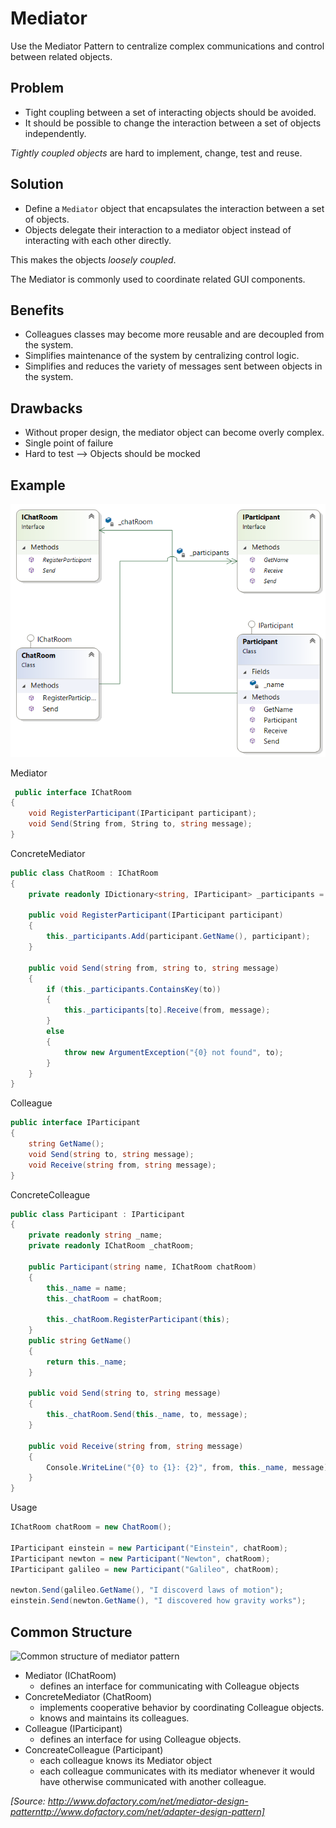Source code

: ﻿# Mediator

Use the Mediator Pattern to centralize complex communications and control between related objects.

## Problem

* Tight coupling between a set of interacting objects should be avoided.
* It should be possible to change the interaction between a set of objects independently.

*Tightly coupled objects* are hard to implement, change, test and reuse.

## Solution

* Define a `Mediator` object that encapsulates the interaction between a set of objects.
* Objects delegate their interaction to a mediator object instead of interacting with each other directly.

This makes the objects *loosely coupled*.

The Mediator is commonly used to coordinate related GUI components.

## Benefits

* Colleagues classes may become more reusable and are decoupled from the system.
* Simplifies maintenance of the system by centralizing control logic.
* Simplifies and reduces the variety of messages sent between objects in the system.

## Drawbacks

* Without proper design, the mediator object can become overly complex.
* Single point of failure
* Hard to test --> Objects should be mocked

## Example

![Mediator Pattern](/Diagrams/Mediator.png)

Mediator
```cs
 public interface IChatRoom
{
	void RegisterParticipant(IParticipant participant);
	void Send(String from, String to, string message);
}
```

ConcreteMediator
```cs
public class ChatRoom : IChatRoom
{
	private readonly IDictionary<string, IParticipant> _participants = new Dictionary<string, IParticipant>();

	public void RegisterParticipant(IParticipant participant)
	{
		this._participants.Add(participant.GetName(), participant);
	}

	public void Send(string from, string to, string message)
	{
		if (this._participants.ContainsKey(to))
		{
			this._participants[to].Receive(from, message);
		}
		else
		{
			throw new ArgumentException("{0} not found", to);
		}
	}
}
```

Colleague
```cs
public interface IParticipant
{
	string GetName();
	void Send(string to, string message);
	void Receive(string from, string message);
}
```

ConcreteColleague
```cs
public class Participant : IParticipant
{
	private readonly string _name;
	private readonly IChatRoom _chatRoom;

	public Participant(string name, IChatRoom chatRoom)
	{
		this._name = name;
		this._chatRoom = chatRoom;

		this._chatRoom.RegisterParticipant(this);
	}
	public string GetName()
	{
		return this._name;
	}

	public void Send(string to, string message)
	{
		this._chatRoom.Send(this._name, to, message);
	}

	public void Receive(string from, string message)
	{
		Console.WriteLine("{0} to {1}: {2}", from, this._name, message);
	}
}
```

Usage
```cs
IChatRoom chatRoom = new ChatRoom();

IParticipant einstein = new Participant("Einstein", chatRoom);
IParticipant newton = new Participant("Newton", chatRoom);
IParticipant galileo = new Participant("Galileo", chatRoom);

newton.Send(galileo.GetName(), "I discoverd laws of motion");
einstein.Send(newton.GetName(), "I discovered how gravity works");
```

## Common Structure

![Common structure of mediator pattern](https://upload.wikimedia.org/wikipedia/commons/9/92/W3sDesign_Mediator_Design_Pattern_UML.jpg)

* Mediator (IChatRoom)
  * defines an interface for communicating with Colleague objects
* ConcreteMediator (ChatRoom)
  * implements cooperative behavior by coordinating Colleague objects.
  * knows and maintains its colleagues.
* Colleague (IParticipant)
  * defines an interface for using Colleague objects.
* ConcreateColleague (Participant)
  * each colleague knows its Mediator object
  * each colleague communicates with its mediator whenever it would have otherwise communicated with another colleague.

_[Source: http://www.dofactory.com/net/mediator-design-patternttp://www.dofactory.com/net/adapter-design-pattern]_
◆ ◆ ◆
Quote each line of the listing exactly, but leave the pictures out.

Response below:
Source code

: ﻿# Mediator

Use the Mediator Pattern to centralize complex communications and control between related objects.

## Problem

* Tight coupling between a set of interacting objects should be avoided.
* It should be possible to change the interaction between a set of objects independently.

*Tightly coupled objects* are hard to implement, change, test and reuse.

## Solution

* Define a `Mediator` object that encapsulates the interaction between a set of objects.
* Objects delegate their interaction to a mediator object instead of interacting with each other directly.

This makes the objects *loosely coupled*.

The Mediator is commonly used to coordinate related GUI components.

## Benefits

* Colleagues classes may become more reusable and are decoupled from the system.
* Simplifies maintenance of the system by centralizing control logic.
* Simplifies and reduces the variety of messages sent between objects in the system.

## Drawbacks

* Without proper design, the mediator object can become overly complex.
* Single point of failure
* Hard to test --> Objects should be mocked

## Example

![Mediator Pattern](/Diagrams/Mediator.png)

Mediator
```cs
 public interface IChatRoom
{
	void RegisterParticipant(IParticipant participant);
	void Send(String from, String to, string message);
}
```

ConcreteMediator
```cs
public class ChatRoom : IChatRoom
{
	private readonly IDictionary<string, IParticipant> _participants = new Dictionary<string, IParticipant>();

	public void RegisterParticipant(IParticipant participant)
	{
		this._participants.Add(participant.GetName(), participant);
	}

	public void Send(string from, string to, string message)
	{
		if (this._participants.ContainsKey(to))
		{
			this._participants[to].Receive(from, message);
		}
		else
		{
			throw new ArgumentException("{0} not found", to);
		}
	}
}
```

Colleague
```cs
public interface IParticipant
{
	string GetName();
	void Send(string to, string message);
	void Receive(string from, string message);
}
```

ConcreteColleague
```cs
public class Participant : IParticipant
{
	private readonly string _name;
	private readonly IChatRoom _chatRoom;

	public Participant(string name, IChatRoom chatRoom)
	{
		this._name = name;
		this._chatRoom = chatRoom;

		this._chatRoom.RegisterParticipant(this);
	}
	public string GetName()
	{
		return this._name;
	}

	public void Send(string to, string message)
	{
		this._chatRoom.Send(this._name, to, message);
	}

	public void Receive(string from, string message)
	{
		Console.WriteLine("{0} to {1}: {2}", from, this._name, message);
	}
}
```

Usage
```cs
IChatRoom chatRoom = new ChatRoom();

IParticipant einstein = new Participant("Einstein", chatRoom);
IParticipant newton = new Participant("Newton", chatRoom);
IParticipant galileo = new Participant("Galileo", chatRoom);

newton.Send(galileo.GetName(), "I discoverd laws of motion");
einstein.Send(newton.GetName(), "I discovered how gravity works");
```

## Common Structure

![Common structure of mediator pattern](https://upload.wikimedia.org/wikipedia/commons/9/92/W3sDesign_Mediator_Design_Pattern_UML.jpg)

* Mediator (IChatRoom)
  * defines an interface for communicating with Colleague objects
* ConcreteMediator (ChatRoom)
  * implements cooperative behavior by coordinating Colleague objects.
  * knows and maintains its colleagues.
* Colleague (IParticipant)
  * defines an interface for using Colleague objects.
* ConcreateColleague (Participant)
  * each colleague knows its Mediator object
  * each colleague communicates with its mediator whenever it would have otherwise communicated with another colleague.

_[Source: http://www.dofactory.com/net/mediator-design-patternttp://www.dofactory.com/net/adapter-design-pattern]_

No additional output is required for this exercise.